There is so much bad news caused by the pandemic these days—infections, deaths, depression (mental and economic)—that many of us find ourselves hunting for every little bit of good news. In a recent blog post, attorney Jeffrey Kaplan found a silver lining in all our quarantining and social distancing by suggesting that working from home might make people more ethical.
Referring to a study by economist Johannes Abeler and colleagues–finding that people, if given an opportunity to profit by cheating, were less likely to do so if they were in their own home than if they were in a laboratory–Kaplan suggested that all this working at home might increase our honesty. If it did, this would be a tiny bright spot in a sea of dismal COVID-19 news. We write this blog post to add evidence to support Kaplan’s conclusion and to provide a theory as to why honesty might well increase.
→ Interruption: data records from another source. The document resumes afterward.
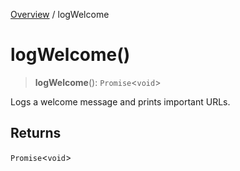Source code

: [Overview](../index.md) / logWelcome

# logWelcome()

> **logWelcome**(): `Promise`\<`void`\>

Logs a welcome message and prints important URLs.

## Returns

`Promise`\<`void`\>
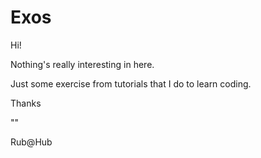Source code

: # Exos
<p>Hi!</p>
<p>Nothing's really interesting in here.</p>
<p>Just some exercise from tutorials that I do to learn coding.</p>
<p>Thanks</p>
<p>""</p>
<p>Rub@Hub</p>
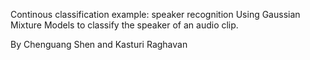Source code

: Continous classification example: speaker recognition
Using Gaussian Mixture Models to classify the speaker of an audio clip.

By Chenguang Shen and Kasturi Raghavan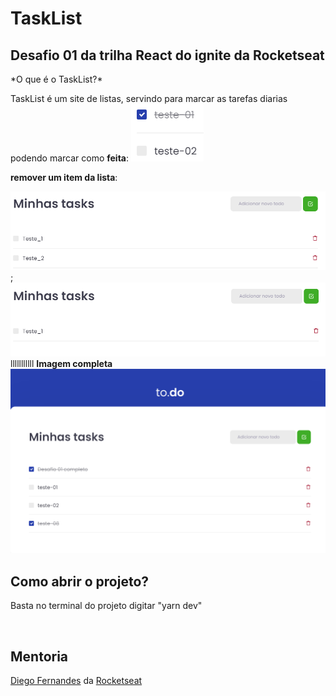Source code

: <h1>TaskList</h1>

<h2>Desafio 01 da trilha React do ignite da Rocketseat</h2>

<p>*O que é o TaskList?*</p>
TaskList é um site de listas, servindo para marcar as tarefas diarias podendo
marcar como <strong>feita</strong>:
<img src="./public/git/feito.png" alt="" />

<strong>remover um item da lista</strong>:

<img src="./public/git/remover_1.png" alt="" />;
<img src="./public/git/remover_2.png" alt="" />
lllllllllll
<strong>Imagem completa</strong>
<img src="./public/git/To.do.png" alt="" />

<h2>Como abrir o projeto?</h2>
<p>Basta no terminal do projeto digitar "yarn dev"</p>
<br />

<h2>Mentoria</h2>
<a href="https://github.com/diego3g">Diego Fernandes</a> da
<a href="https://github.com/Rocketseat">Rocketseat</a>
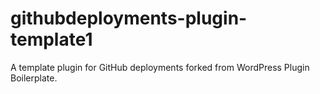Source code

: # githubdeployments-plugin-template1
A template plugin for GitHub deployments forked from WordPress Plugin Boilerplate.
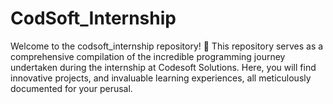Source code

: # CodSoft_Internship
Welcome to the codsoft_internship repository! 🚀  This repository serves as a comprehensive compilation of the incredible programming journey undertaken during the internship at Codesoft Solutions. Here, you will find  innovative projects, and invaluable learning experiences, all meticulously documented for your perusal.
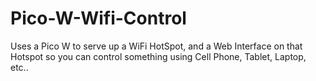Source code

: # Pico-W-Wifi-Control
Uses a Pico W to serve up a WiFi HotSpot, and a Web Interface on that Hotspot so you can control something using Cell Phone, Tablet, Laptop, etc..
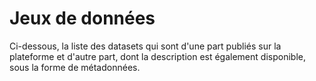 # Jeux de données

Ci-dessous, la liste des datasets qui sont d'une part publiés sur la plateforme et d'autre part, dont la description est également disponible, sous la forme de métadonnées.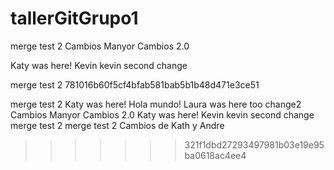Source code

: # tallerGitGrupo1


merge test 2
Cambios Manyor
Cambios 2.0



Katy was here! 
Kevin
kevin second change 

merge test 2
781016b60f5cf4bfab581bab5b1b48d471e3ce51


merge test 2
Katy was here!
Hola mundo! Laura was here too 
change2
Cambios Manyor
Cambios 2.0
Katy was here! 
Kevin
kevin second change 
merge test 2
merge test 2
Cambios de Kath y Andre
>>>>>>> 321f1dbd27293497981b03e19e95ba0618ac4ee4
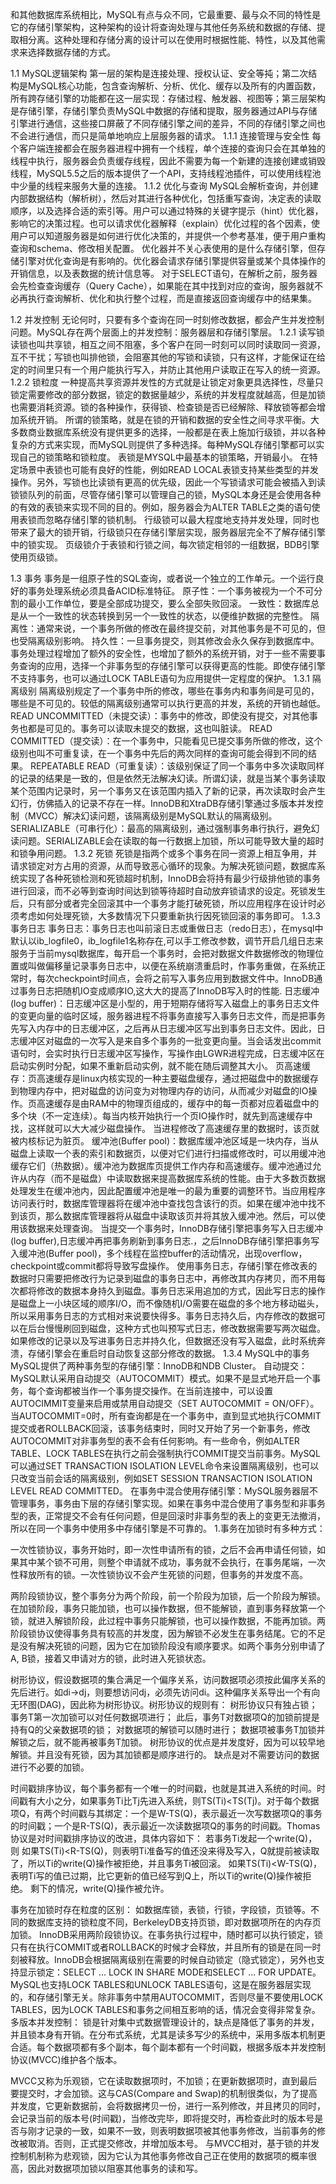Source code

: 和其他数据库系统相比，MySQL有点与众不同，它最重要、最与众不同的特性是它的存储引擎架构，这种架构的设计将查询处理与其他任务系统和数据的存储、提取相分离。这种处理和存储分离的设计可以在使用时根据性能、特性，以及其他需求来选择数据存储的方式。

1.1 MySQL逻辑架构
第一层的架构是连接处理、授权认证、安全等扽；第二次结构是MySQL核心功能，包含查询解析、分析、优化、缓存以及所有的内置函数，所有跨存储引擎的功能都在这一层实现：存储过程、触发器、视图等；第三层架构是存储引擎，存储引擎负责MySQL中数据的存储和提取，服务器通过API与存储引擎进行通信，这些接口屏蔽了不同存储引擎之间的差异，不同的存储引擎之间也不会进行通信，而只是简单地响应上层服务器的请求。
1.1.1 连接管理与安全性
每个客户端连接都会在服务器进程中拥有一个线程，单个连接的查询只会在其单独的线程中执行，服务器会负责缓存线程，因此不需要为每一个新建的连接创建或销毁线程，MySQL5.5之后的版本提供了一个API，支持线程池插件，可以使用线程池中少量的线程来服务大量的连接。
1.1.2 优化与查询
MySQL会解析查询，并创建内部数据结构（解析树），然后对其进行各种优化，包括重写查询，决定表的读取顺序，以及选择合适的索引等。用户可以通过特殊的关键字提示（hint）优化器，影响它的决策过程。也可以请求优化器解释（explain）优化过程的各个因素，使用户可以知道服务器是如何进行优化决策的，并提供一个参考基准，便于用户重构查询和schema、修改相关配置。
优化器并不关心表使用的是什么存储引擎，但存储引擎对优化查询是有影响的。优化器会请求存储引擎提供容量或某个具体操作的开销信息，以及表数据的统计信息等。
对于SELECT语句，在解析之前，服务器会先检查查询缓存（Query Cache），如果能在其中找到对应的查询，服务器就不必再执行查询解析、优化和执行整个过程，而是直接返回查询缓存中的结果集。

1.2 并发控制
无论何时，只要有多个查询在同一时刻修改数据，都会产生并发控制问题。MySQL存在两个层面上的并发控制：服务器层和存储引擎层。
1.2.1 读写锁
读锁也叫共享锁，相互之间不阻塞，多个客户在同一时刻可以同时读取同一资源，互不干扰；写锁也叫排他锁，会阻塞其他的写锁和读锁，只有这样，才能保证在给定的时间里只有一个用户能执行写入，并防止其他用户读取正在写入的统一资源。
1.2.2 锁粒度
一种提高共享资源并发性的方式就是让锁定对象更具选择性，尽量只锁定需要修改的部分数据，锁定的数据量越少，系统的并发程度就越高，但是加锁也需要消耗资源。锁的各种操作，获得锁、检查锁是否已经解除、释放锁等都会增加系统开销。
所谓的锁策略，就是在锁的开销和数据的安全性之间寻求平衡。大多数商业数据库系统没有提供更多的选择，一般都是在表上施加行级锁，并以各种复杂的方式来实现，而MySQL则提供了多种选择。每种MySQL存储引擎都可以实现自己的锁策略和锁粒度。
表锁是MYSQL中最基本的锁策略，开销最小。  在特定场景中表锁也可能有良好的性能，例如READ LOCAL表锁支持某些类型的并发操作。另外，写锁也比读锁有更高的优先级，因此一个写锁请求可能会被插入到读锁锁队列的前面，尽管存储引擎可以管理自己的锁，MySQL本身还是会使用各种的有效的表锁来实现不同的目的。例如，服务器会为ALTER TABLE之类的语句使用表锁而忽略存储引擎的锁机制。
行级锁可以最大程度地支持并发处理，同时也带来了最大的锁开销，行级锁只在存储引擎层实现，服务器层完全不了解存储引擎中的锁实现。
页级锁介于表锁和行锁之间，每次锁定相邻的一组数据，BDB引擎使用页级锁。

1.3 事务
事务是一组原子性的SQL查询，或者说一个独立的工作单元。一个运行良好的事务处理系统必须具备ACID标准特征。
原子性：一个事务被视为一个不可分割的最小工作单位，要是全部成功提交，要么全部失败回滚。
一致性：数据库总是从一个一致性的状态转换到另一个一致性的状态，以便维护数据的完整性。
隔离性：通常来说，一个事务所做的修改在最终提交前，对其他事务是不可见的，但也受隔离级别影响。
持久性：一旦事务提交，则其修改会永久保存到数据库中。
事务处理过程增加了额外的安全性，也增加了额外的系统开销，对于一些不需要事务查询的应用，选择一个非事务型的存储引擎可以获得更高的性能。即使存储引擎不支持事务，也可以通过LOCK TABLE语句为应用提供一定程度的保护。
1.3.1 隔离级别
隔离级别规定了一个事务中所的修改，哪些在事务内和事务间是可见的，哪些是不可见的。较低的隔离级别通常可以执行更高的并发，系统的开销也越低。
READ UNCOMMITTED（未提交读）：事务中的修改，即使没有提交，对其他事务也都是可见的。事务可以读取未提交的数据，这也叫脏读。
READ COMMITTED（提交读）：在一个事务中，只能看见已提交事务所做的修改，这个级别也叫不可重复读，在一个事务中先后的两次同样的查询可能会得到不同的结果。
REPEATABLE READ（可重复读）：该级别保证了同一个事务中多次读取同样的记录的结果是一致的，但是依然无法解决幻读。所谓幻读，就是当某个事务读取某个范围内记录时，另一个事务又在该范围内插入了新的记录，再次读取时会产生幻行，仿佛插入的记录不存在一样。InnoDB和XtraDB存储引擎通过多版本并发控制（MVCC）解决幻读问题，该隔离级别是MySQL默认的隔离级别。
SERIALIZABLE（可串行化）：最高的隔离级别，通过强制事务串行执行，避免幻读问题。SERIALIZABLE会在读取的每一行数据上加锁，所以可能导致大量的超时和锁争用问题。
1.3.2 死锁
死锁是指两个或多个事务在同一资源上相互争用，并请求锁定对方占用的资源，从而导致恶心循环的现象。为解决死锁问题，数据库系统实现了各种死锁检测和死锁超时机制，InnoDB会将持有最少行级排他锁的事务进行回滚，而不必等到查询时间达到锁等待超时自动放弃锁请求的设定。死锁发生后，只有部分或者完全回滚其中一个事务才能打破死锁，所以应用程序在设计时必须考虑如何处理死锁，大多数情况下只要重新执行因死锁回滚的事务即可。
1.3.3 事务日志
事务日志：事务日志也叫前滚日志或重做日志（redo日志），在mysql中默认以ib_logfile0，ib_logfile1名称存在,可以手工修改参数，调节开启几组日志来服务于当前mysql数据库，每开启一个事务时，会把对数据文件数据修改的物理位置或叫做偏移量记录事务日志中，以便在系统崩溃重启时，作事务重做，在系统正常时，每次checkpoint时间点，会将之前写入事务应用到数据文件中。InnoDB通过事务日志把随机IO变成顺序IO,这大大的提高了InnoDB写入时的性能.
日志缓冲(log buffer)：日志缓冲区是小型的，用于短期存储将写入磁盘上的事务日志文件的变更向量的临时区域，服务器进程不将事务直接写入事务日志文件，而是把事务先写入内存中的日志缓冲区，之后再从日志缓冲区写出到事务日志文件。因此，日志缓冲区对磁盘的一次写入是来自多个事务的一批变更向量。当会话发出commit语句时，会实时执行日志缓冲区写操作，写操作由LGWR进程完成，日志缓冲区在启动实例时分配，如果不重新启动实例，就不能在随后调整其大小。
页高速缓存：页高速缓存是linux内核实现的一种主要磁盘缓存，通过把磁盘中的数据缓存到物理内存中，把对磁盘的访问变为对物理内存的访问，从而减少对磁盘的IO操作。页高速缓存是由RAM中的物理页组成的，缓存中的每一页都对应着磁盘中的多个块（不一定连续）。每当内核开始执行一个页IO操作时，就先到高速缓存中找，这样就可以大大减少磁盘操作。 当进程修改了高速缓存里的数据时，该页就被内核标记为脏页。
缓冲池(Buffer pool)：数据库缓冲池区域是一块内存，当从磁盘上读取一个表的索引和数据页，以便对它们进行扫描或修改时，可以用缓冲池缓存它们（热数据）。缓冲池为数据库页提供工作内存和高速缓存。缓冲池通过允许从内存（而不是磁盘）中读取数据来提高数据库系统的性能。由于大多数页数据处理发生在缓冲池内，因此配置缓冲池是唯一的最为重要的调整环节。当应用程序访问表行时，数据库管理器将在缓冲池中查找包含该行的页。如果在缓冲池中找不到该页，那么数据库管理器将从磁盘中读取该页并将其放入缓冲池。然后，可以使用该数据来处理查询。
当提交一个事务时，InnoDB存储引擎把事务写入日志缓冲(log buffer),日志缓冲再把事务刷新到事务日志.，之后InnoDB存储引擎把事务写入缓冲池(Buffer pool)，多个线程在监控buffer的活动情况，出现overflow，checkpoint或commit都将导致写盘操作。
使用事务日志，存储引擎在修改表的数据时只需要把修改行为记录到磁盘的事务日志中，再修改其内存拷贝，而不用每次都将修改的数据本身持久到磁盘。事务日志采用追加的方式，因此写日志的操作是磁盘上一小块区域的顺序I/O，而不像随机I/O需要在磁盘的多个地方移动磁头，所以采用事务日志的方式相对来说要快得多。事务日志持久后，内存修改的数据可以在后台慢慢刷回到磁盘，这种方式也叫预写式日志，修改数据需要写两次磁盘。如果修改的记录以及写进事务日志并持久化，但数据还没有写入磁盘，此时系统奔溃，存储引擎会在重启时自动恢复这部分修改的数据。
1.3.4 MySQL中的事务
MySQL提供了两种事务型的存储引擎：InnoDB和NDB Cluster。
自动提交：MySQL默认采用自动提交（AUTOCOMMIT）模式。如果不是显式地开启一个事务，每个查询都被当作一个事务提交操作。在当前连接中，可以设置AUTOCIMMIT变量来启用或禁用自动提交（SET AUTOCOMMIT = ON/OFF）。当AUTOCOMMIT=0时，所有查询都是在一个事务中，直到显式地执行COMMIT提交或者ROLLBACK回滚，该事务结束时，同时又开始了另一个新事务，修改AUTOCOMMIT对非事务型的表不会有任何影响。有一些命令，例如ALTER TABLE、LOCK TABLES在执行之前会强制执行COMMIT提交当前事务。MySQL可以通过SET TRANSACTION ISOLATION LEVEL命令来设置隔离级别，也可以只改变当前会话的隔离级别，例如SET SESSION TRANSACTION ISOLATION LEVEL READ COMMITTED。
在事务中混合使用存储引擎：MySQL服务器层不管理事务，事务由下层的存储引擎实现。如果在事务中混合使用了事务型和非事务型的表，正常提交不会有任何问题，但是回滚时非事务型的表上的变更无法撤消，所以在同一个事务中使用多中存储引擎是不可靠的。
1.事务在加锁时有多种方式：
 
一次性锁协议，事务开始时，即一次性申请所有的锁，之后不会再申请任何锁，如果其中某个锁不可用，则整个申请就不成功，事务就不会执行，在事务尾端，一次性释放所有的锁。一次性锁协议不会产生死锁的问题，但事务的并发度不高。
 
两阶段锁协议，整个事务分为两个阶段，前一个阶段为加锁，后一个阶段为解锁。在加锁阶段，事务只能加锁，也可以操作数据，但不能解锁，直到事务释放第一个锁，就进入解锁阶段，此过程中事务只能解锁，也可以操作数据，不能再加锁。两阶段锁协议使得事务具有较高的并发度，因为解锁不必发生在事务结尾。它的不足是没有解决死锁的问题，因为它在加锁阶段没有顺序要求。如两个事务分别申请了A, B锁，接着又申请对方的锁，此时进入死锁状态。
 
树形协议，假设数据项的集合满足一个偏序关系，访问数据项必须按此偏序关系的先后进行。如di->dj，则要想访问dj，必须先访问di。这种偏序关系导出一个有向无环图(DAG)，因此称为树形协议。树形协议的规则有：
树形协议只有独占锁；
事务T第一次加锁可以对任何数据项进行；
此后，事务T对数据项Q的加锁前提是持有Q的父亲数据项的锁；
对数据项的解锁可以随时进行；
数据项被事务T加锁并解锁之后，就不能再被事务T加锁。
树形协议的优点是并发度好，因为可以较早地解锁。并且没有死锁，因为其加锁都是顺序进行的。
缺点是对不需要访问的数据进行不必要的加锁。
 
时间戳排序协议，每个事务都有一个唯一的时间戳，也就是其进入系统的时间。时间戳有大小之分，如果事务Ti比Tj先进入系统，则TS(Ti)<TS(Tj)。对于每个数据项Q，有两个时间戳与其绑定：一个是W-TS(Q)，表示最近一次写数据项Q的事务的时间戳；一个是R-TS(Q)，表示最近一次读数据项Q的事务的时间戳。Thomas协议是对时间戳排序协议的改进，具体内容如下：
若事务Ti发起一个write(Q)，则
如果TS(Ti)<R-TS(Q)，则表明Ti准备写的值还没来得及写入，Q就提前被读取了，所以Ti的write(Q)操作被拒绝，并且事务Ti被回滚。
如果TS(Ti)<W-TS(Q)，表明Ti写的值已过期，比它更新的值已经写到Q上，所以Ti的write(Q)操作被拒绝。
剩下的情况，write(Q)操作被允许。
 
事务在加锁时存在粒度的区别：
如数据库锁，表锁，行锁，字段锁，页锁等。不同的数据库支持的锁粒度不同，BerkeleyDB支持页锁，即对数据项所在的内存页加锁。
InnoDB采用两阶段锁协议。在事务执行过程中，随时都可以执行锁定，锁只有在执行COMMIT或者ROLLBACK的时候才会释放，并且所有的锁是在同一时刻被释放。InnoDB会根据隔离级别在需要的时候自动锁定（隐式锁定），另外也支持显示锁定：SELECT ... LOCK IN SHARE MODE和SELECT ... FOR UPDATE。MySQL也支持LOCK TABLES和UNLOCK TABLES语句，这是在服务器层实现的，和存储引擎无关。除非事务中禁用AUTOCOMMIT，否则尽量不要使用LOCK TABLES，因为LOCK TABLES和事务之间相互影响的话，情况会变得非常复杂。
多版本并发控制：
锁是针对集中式数据管理设计的，缺点是降低了事务的并发，并且锁本身有开销。在分布式系统，尤其是读多写少的系统中，采用多版本机制更合适。每个数据项都有多个副本，每个副本都有一个时间戳，根据多版本并发控制协议(MVCC)维护各个版本。
 
MVCC又称为乐观锁，它在读取数据项时，不加锁；在更新数据项时，直到最后要提交时，才会加锁。这与CAS(Compare and Swap)的机制很类似，为了提高并发度，它更新数据前，会将数据拷贝一份，进行一系列修改，并且拷贝的同时，会记录当前的版本号(时间戳)，当修改完毕，即将提交时，再检查此时的版本号是否与刚才记录的一致，如果不一致，则表明数据项被其他事务修改，当前事务的修改被取消。否则，正式提交修改，并增加版本号。
与MVCC相对，基于锁的并发控制机制称为悲观锁，因为它认为其他事务修改自己正在使用的数据项的概率很高，因此对数据项加锁以阻塞其他事务的读和写。

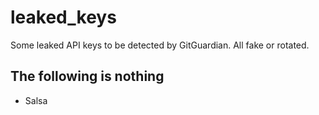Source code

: # leaked_keys

Some leaked API keys to be detected by GitGuardian. All fake or rotated.

## The following is nothing

- Salsa
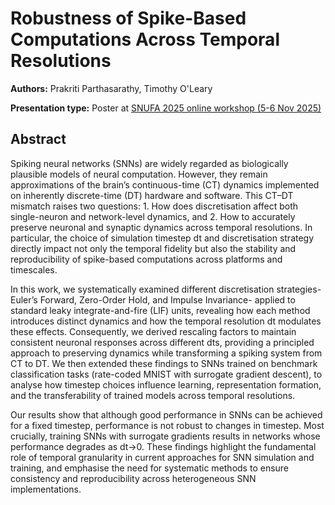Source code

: # Robustness of Spike-Based Computations Across Temporal Resolutions

**Authors:** Prakriti Parthasarathy, Timothy O'Leary
                           


**Presentation type:** Poster at [SNUFA 2025 online workshop (5-6 Nov 2025)](https://snufa.net/2025)

## Abstract

Spiking neural networks (SNNs) are widely regarded as biologically plausible models of neural computation. However, they remain approximations of the brain’s continuous-time (CT) dynamics implemented on inherently discrete-time (DT) hardware and software. This CT–DT mismatch raises two questions: 1. How does discretisation affect both single-neuron and network-level dynamics, and 2. How to accurately preserve neuronal and synaptic dynamics across temporal resolutions. In particular, the choice of simulation timestep dt and discretisation strategy directly impact not only the temporal fidelity but also the stability and reproducibility of spike-based computations across platforms and timescales.

In this work, we systematically examined different discretisation strategies- Euler’s Forward, Zero-Order Hold, and Impulse Invariance- applied to standard leaky integrate-and-fire (LIF) units, revealing how each method introduces distinct dynamics and how the temporal resolution dt modulates these effects. Consequently, we derived rescaling factors to maintain consistent neuronal responses across different dts, providing a principled approach to preserving dynamics while transforming a spiking system from CT to DT. We then extended these findings to SNNs trained on benchmark classification tasks (rate-coded MNIST with surrogate gradient descent), to analyse how timestep choices influence learning, representation formation, and the transferability of trained models across temporal resolutions.

Our results show that although good performance in SNNs can be achieved for a fixed timestep, performance is not robust to changes in timestep. Most crucially, training SNNs with surrogate gradients results in networks whose performance degrades as dt->0. These findings highlight the fundamental role of temporal granularity in current approaches for SNN simulation and training, and emphasise the need for systematic methods to ensure consistency and reproducibility across heterogeneous SNN implementations. 
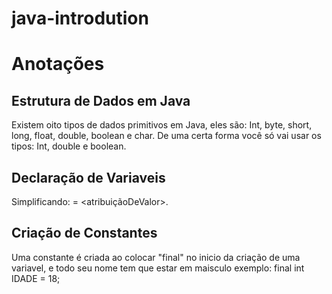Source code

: # java-introdution
# Anotações
## Estrutura de Dados em Java
  Existem oito tipos de dados primitivos em Java, eles são: Int, byte, short, long, float, double, boolean e char.
De uma certa forma você só vai usar os tipos: Int, double e boolean.

## Declaração de Variaveis
  Simplificando: <Tipo> <nomeVariavel> = <atribuiçãoDeValor>.

## Criação de Constantes
  Uma constante é criada ao colocar "final" no inicio da criação de uma variavel, e todo seu nome tem que estar em maisculo
exemplo: final int IDADE = 18; 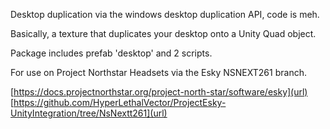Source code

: Desktop duplication via the windows desktop duplication API, code is meh.

Basically, a texture that duplicates your desktop onto a Unity Quad object. 

Package includes prefab 'desktop' and 2 scripts.

For use on Project Northstar Headsets via the Esky NSNEXT261 branch.

[https://docs.projectnorthstar.org/project-north-star/software/esky](url)
[https://github.com/HyperLethalVector/ProjectEsky-UnityIntegration/tree/NsNextt261](url)
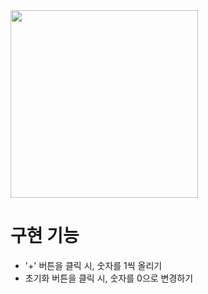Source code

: <img src="https://github.com/user-attachments/assets/f3bd4de6-4f32-4716-8c59-88a741278c7c" width="300">

# 구현 기능

- '+' 버튼을 클릭 시, 숫자를 1씩 올리기
- 초기화 버튼을 클릭 시, 숫자를 0으로 변경하기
Kaplan emphasizes the well-known point that context matters, that a person might well be honest in one setting, but dishonest in another. Psychologist Adam Alter wrote an entire book summarizing scores of studies demonstrating this point, and concluded:
These studies tell us something profound and perhaps a bit disturbing about what makes us who we are: there isn’t a single version of ‘you.’ When you’re surrounded by litter, you’re more likely to be a litterbug; when you’re walking past building with broken windows, you’re more likely to disrespect the property that surrounds you. These norms change from minute to minute, as quickly as a New Yorker walks from one part of the city to another.
There are many reasons why a person might be more honest at home than at the office, and we at Ethics Unwrapped have made videos about several of them. At work, your boss might ask you to do something dishonest, and your tendency to be obedient to authority might push you to comply. Or the culture in your office might be to play fast and loose with the rules, and the conformity bias might lead you to join in the corner-cutting.
But we want to focus on role morality, the idea that we all play different roles as we go through life. Sixteen hours a day, we might simultaneously be parents, children, siblings, neighbors, citizens, church-goers, community volunteers, and the like, but eight hours a day we might focus on being loyal workers for our employer. While we should have a personal moral compass that we carry with us at all times, evidence shows that sometimes, due to obedience to authority, the conformity bias, and other pressures, we sometimes leave our personal moral compass in our pocket when we are at work and apply that of the boss or our firm’s corporate culture.
Sociologist Robert Jackall embedded himself in a large corporation for more than a year in order to study its culture and practices. He reported that one executive said: “What is right in the corporation is not what is right in a man’s home or in his church. What is right in the corporation is what the guy above you wants from you. That’s what morality is in the corporation.”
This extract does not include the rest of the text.